This boosted Caroline’s state pension from £112 a week to the full new state pension, of £203.85 a week, almost doubling her payments.
This will provide her an extra £95,000 in income over the next 20 years, the average life expectancy for a woman of her age.
Mark said: “Having this increase in pension should ensure that she can live fairly comfortable for the rest of her days, and I’m very pleased about that. It’s the best money investment you will make.”
Martin Lewis has issued a “clarion call” for Britons to check if they can boost their state pension payments by voluntarily paying National Insurance contributions.
A person typically needs 35 years of contributions to get the full new state pension. People can usually pay contributions up to six years ago, but the scheme is currently extended by another 10 years, as far back as the 2007/2008 tax year.
Ministers have this week extended the deadline for people to buy contributions over the extended period, and people can now do so until April 2025.
To purchase NI contributions, a person will need to buy “voluntary class 3 National Insurance contributions” – although this may be different from self-employed people.
Class 3 contributions are currently worth £17.45 a week or £907 for a full financial year, which runs from April 6 of one year to April 5 of the next.
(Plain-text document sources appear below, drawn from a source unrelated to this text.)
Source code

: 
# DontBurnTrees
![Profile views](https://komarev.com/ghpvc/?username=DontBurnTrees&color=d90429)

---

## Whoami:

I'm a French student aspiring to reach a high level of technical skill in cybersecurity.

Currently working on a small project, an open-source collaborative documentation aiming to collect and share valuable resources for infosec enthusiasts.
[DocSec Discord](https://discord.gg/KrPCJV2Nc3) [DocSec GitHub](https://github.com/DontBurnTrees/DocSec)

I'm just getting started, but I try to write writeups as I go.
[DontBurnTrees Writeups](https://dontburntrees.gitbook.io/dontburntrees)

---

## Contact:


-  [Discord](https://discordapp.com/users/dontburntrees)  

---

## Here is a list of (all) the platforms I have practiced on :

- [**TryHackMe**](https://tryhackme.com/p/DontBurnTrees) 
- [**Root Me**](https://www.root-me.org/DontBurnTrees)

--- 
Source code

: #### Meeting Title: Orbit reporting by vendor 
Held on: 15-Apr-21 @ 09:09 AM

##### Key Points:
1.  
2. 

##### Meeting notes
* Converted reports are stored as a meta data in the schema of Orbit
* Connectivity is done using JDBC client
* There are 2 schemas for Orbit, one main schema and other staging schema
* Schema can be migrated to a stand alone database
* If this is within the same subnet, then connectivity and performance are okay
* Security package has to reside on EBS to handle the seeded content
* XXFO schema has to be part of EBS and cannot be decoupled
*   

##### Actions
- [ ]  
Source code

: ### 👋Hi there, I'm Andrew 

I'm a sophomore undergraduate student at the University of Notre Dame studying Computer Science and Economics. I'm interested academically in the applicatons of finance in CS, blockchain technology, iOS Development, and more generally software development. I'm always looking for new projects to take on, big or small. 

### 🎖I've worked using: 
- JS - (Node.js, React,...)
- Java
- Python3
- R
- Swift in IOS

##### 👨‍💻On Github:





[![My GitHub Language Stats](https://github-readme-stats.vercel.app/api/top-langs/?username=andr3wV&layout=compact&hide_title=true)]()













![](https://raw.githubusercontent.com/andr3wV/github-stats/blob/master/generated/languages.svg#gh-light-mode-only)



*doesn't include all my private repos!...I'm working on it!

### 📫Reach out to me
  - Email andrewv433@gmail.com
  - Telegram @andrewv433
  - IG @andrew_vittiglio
As a person usually needs 35 years of contributions to get the full £203.85 a week/£10.600 a year new state pension, each year of contributions is worth 1/35 of this amount, or an extra £303 a year in payments.
Interactive investor calculated that an individual who purchased 10 years of NI contributions at the cost of £9,070, could increase their state pension by £77,400 over a 20-year retirement, £33,946 over 10 years and £15,927 over five years.
If a person purchased six years of contributions for £5,442, they could get £46,440 over 20 years, £20,368 over 10 years and £9,556 over five years.
Britons who have been low earning self-employed people may be able to pay less for contributions.
Individuals who were under the small profits threshold of £6,725 in 2022/2023 and 2023/2024 may be able to buy Class 2 voluntary contributions instead.
In this case, they would only have to pay £33.45 a week or £179 for a full year. This means a self-employed person with low earnings could pay £1,794 in contributions and boost their state pension by £77,400 over a 20-year period.
Alice Guy, head of Pensions and Savings at interactive investor, said: “The extension of the National Insurance deadline is amazing news for anyone with gaps in their National Insurance record and that often includes self-employed people, and anyone who’s taken time out to care for loved ones.”